Rise Algorithms
EasyLambda provides commonly used generic function objects for the rise unit. These objects provide a wide variety of configurability in the form of properties specific to them. These properties are defined only for these function objects and are not to be confused with the properties that apply to units or dataflows.
All the function objects for rise are embellished with the split
property which configures how the data generated / loaded by the function object is to be shared among the processes. If it is set, the total data is split among the processes otherwise each process gets a full copy of the data.
Following are some of the common generic function objects for rise unit. Check demoFromFile and demoIO for usage examples of these function objects.
fromMem
It loads rows from a container or a C++ initializer list. It expects a container and streams rows with multiple columns to the dataflow. If the same list is apriori available to all the processes, splitting the data parallelizes the operation. however, if the list is already split amongst the processes i.e.. each process has different items in the list, then split
property is not required.
fromFile
It loads tabulated data from files in parallel. The types of the columns to be read into the tables can be specified using template parameters which can be either C++ primitives or std::array types. fromFile handles errors in reading and can read in a single file or multiple files simultaneously.
It has a comprehensive set of properties to configure. As one example, it can either impose a strict or a loose schema on the data read in. A strict schema ensures that the rows that have a different number of columns than specified are rejected. A loose schema ensures that extra columns get ignored and default values get filled in for rows that don’t have values for certain columns.
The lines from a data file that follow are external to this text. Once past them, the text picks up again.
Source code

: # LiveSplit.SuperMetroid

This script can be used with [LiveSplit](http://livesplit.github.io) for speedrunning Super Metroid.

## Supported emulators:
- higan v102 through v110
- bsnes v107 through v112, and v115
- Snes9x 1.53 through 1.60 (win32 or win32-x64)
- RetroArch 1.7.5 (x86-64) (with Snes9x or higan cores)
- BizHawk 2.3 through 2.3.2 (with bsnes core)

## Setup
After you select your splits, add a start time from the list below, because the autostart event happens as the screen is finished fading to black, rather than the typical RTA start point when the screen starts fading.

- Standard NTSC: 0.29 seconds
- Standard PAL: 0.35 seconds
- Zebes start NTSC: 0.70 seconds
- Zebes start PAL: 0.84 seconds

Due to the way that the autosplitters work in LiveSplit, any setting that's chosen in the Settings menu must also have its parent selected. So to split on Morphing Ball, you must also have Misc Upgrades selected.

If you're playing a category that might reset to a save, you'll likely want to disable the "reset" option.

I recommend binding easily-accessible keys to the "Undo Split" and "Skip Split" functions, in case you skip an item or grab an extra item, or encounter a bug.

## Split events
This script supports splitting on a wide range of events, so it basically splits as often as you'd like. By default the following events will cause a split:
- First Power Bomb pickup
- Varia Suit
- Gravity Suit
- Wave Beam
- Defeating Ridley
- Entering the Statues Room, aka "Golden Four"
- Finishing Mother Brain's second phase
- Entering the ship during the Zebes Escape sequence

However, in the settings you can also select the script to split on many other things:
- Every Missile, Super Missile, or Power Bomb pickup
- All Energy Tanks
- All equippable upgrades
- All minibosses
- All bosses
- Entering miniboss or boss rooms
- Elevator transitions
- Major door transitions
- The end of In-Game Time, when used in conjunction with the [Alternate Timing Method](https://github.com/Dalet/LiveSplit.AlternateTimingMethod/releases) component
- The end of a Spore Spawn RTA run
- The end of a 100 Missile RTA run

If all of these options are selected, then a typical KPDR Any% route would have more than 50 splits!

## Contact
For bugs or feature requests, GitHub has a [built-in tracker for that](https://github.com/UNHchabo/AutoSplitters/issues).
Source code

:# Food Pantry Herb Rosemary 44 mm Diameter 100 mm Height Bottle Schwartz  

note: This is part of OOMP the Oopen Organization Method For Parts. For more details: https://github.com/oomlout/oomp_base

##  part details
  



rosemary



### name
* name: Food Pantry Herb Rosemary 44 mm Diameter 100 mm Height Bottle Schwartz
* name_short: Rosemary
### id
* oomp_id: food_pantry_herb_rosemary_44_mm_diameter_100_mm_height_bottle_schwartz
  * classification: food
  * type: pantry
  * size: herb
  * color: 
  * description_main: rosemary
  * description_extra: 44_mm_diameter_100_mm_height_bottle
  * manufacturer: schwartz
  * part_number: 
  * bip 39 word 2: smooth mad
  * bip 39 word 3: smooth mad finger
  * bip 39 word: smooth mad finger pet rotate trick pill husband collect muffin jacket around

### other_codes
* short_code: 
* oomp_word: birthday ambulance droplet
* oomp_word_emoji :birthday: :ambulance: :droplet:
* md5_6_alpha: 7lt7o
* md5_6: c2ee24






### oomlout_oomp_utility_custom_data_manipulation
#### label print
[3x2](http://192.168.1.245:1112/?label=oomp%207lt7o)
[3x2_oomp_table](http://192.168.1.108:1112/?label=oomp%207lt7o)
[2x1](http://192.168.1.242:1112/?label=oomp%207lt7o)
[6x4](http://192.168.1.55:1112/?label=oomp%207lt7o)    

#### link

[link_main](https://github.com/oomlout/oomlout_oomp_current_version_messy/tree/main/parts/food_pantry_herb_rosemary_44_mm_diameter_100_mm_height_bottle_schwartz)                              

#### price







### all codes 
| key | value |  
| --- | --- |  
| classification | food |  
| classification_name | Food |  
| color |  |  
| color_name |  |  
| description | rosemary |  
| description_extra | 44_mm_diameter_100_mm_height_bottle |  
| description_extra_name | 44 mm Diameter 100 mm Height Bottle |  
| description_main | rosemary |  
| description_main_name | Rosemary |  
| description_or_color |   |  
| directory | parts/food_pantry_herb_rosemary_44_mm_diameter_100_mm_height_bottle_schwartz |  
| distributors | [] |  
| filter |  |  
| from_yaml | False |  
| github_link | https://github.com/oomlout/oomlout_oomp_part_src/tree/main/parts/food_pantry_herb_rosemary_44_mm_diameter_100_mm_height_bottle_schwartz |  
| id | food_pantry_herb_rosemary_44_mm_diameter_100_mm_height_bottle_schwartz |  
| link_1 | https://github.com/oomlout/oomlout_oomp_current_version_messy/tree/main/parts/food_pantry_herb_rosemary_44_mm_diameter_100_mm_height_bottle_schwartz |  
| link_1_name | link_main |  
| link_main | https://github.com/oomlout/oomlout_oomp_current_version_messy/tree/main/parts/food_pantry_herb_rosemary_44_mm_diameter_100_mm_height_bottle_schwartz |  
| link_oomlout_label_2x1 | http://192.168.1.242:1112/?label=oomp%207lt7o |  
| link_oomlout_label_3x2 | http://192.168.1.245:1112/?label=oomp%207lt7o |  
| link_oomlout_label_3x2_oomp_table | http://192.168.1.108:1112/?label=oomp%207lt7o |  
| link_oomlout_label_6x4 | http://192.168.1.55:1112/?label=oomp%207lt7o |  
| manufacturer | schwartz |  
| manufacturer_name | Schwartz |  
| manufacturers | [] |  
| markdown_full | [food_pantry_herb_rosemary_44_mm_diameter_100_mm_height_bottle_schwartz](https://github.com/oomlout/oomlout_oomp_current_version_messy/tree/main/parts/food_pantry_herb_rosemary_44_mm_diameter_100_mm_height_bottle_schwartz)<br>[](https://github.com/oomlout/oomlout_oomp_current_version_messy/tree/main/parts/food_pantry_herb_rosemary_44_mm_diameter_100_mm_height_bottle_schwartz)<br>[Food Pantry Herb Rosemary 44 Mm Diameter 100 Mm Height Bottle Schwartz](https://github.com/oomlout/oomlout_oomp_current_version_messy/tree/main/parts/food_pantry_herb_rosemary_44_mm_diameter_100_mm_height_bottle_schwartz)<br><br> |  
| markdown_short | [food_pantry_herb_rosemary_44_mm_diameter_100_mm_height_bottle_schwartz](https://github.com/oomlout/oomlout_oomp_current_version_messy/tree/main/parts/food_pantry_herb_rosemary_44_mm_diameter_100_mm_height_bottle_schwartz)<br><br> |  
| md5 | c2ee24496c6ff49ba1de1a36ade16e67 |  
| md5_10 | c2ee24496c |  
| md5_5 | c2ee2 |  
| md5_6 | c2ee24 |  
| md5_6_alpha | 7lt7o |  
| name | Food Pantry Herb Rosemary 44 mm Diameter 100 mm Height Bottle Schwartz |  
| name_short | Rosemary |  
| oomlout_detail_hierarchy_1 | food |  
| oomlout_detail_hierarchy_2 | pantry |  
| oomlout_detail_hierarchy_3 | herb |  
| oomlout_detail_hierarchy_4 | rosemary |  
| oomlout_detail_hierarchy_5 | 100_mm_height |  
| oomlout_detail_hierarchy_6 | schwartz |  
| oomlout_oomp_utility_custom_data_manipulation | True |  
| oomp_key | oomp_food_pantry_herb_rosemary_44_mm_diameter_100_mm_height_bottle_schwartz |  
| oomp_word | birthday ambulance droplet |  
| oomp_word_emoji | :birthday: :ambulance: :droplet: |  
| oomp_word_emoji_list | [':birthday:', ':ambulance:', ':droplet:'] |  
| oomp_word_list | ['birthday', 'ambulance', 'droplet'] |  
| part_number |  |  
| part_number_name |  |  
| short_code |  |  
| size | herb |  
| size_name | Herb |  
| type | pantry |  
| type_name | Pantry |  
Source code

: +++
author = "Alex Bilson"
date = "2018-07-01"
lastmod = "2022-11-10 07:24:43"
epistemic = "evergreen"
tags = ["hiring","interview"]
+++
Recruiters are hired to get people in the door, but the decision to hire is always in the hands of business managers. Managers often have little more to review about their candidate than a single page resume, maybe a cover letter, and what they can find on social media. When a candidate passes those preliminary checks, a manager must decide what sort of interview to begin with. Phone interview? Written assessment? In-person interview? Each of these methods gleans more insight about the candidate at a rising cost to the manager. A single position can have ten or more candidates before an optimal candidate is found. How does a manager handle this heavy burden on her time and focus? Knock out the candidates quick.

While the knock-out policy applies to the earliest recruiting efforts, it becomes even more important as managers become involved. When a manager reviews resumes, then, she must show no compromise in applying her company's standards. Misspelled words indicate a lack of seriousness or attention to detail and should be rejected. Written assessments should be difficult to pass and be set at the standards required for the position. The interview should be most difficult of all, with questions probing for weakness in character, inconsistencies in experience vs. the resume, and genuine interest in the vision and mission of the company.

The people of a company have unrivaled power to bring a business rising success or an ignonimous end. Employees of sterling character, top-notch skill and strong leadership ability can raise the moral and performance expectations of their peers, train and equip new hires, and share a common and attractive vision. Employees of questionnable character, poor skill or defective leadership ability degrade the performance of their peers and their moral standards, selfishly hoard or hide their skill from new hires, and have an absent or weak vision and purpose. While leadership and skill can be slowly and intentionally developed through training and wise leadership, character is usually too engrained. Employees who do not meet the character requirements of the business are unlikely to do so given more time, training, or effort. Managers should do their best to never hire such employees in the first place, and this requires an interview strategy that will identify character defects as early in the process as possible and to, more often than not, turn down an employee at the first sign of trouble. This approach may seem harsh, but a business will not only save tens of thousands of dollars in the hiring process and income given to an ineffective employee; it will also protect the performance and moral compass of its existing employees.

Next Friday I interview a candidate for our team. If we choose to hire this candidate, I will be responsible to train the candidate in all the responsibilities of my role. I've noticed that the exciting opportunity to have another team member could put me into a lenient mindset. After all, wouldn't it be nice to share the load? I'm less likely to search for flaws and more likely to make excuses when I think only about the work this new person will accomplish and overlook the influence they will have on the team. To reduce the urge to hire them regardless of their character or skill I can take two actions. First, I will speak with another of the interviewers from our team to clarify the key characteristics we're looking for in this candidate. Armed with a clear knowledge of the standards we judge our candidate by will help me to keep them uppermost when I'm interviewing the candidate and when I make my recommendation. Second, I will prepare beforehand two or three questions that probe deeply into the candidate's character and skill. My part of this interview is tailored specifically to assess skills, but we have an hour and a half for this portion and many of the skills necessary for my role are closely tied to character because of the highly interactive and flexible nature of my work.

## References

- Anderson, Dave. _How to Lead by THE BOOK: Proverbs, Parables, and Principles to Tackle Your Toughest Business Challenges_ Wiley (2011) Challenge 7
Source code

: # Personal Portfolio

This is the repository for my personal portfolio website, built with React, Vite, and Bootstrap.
If the data stored in the files is segmented on certain columns and a reduce with key as the same columns needs to be applied, it can be carried out in–process if it is made sure that the same process reads the data unless the value in the key columns change. The fromFile function object provides a segmented property with column selection for the same.
It can also be used for reading in data with header information which needs to be attached to every row. This is a common requirement in physics simulation programs which dump out time–steps at the top of the files and the data rows for the time–step follow the header. The data loaded in such a manner is always segmented on the header column value.
iota
It can be thought of as a lazy range generator function. It calls the next unit with incrementing numbers within a specified range. The values of the generated range can be split among processes controlled by the split
property that is by default set.
kick
It calls the next unit a specified number of times with rows having no columns that translate to no parameter in the user function of the next unit. The split property can be used to control whether the number of calls will be total calls over all the processes or number of calls for each process. The split property is by default set.
fileNames
The function object loads all the file paths from a glob pattern. The file names can be shared among the processes with split property. It is useful in non text files such as images. The function object loads the file paths which then are passed to the next unit which can open the file and return the data.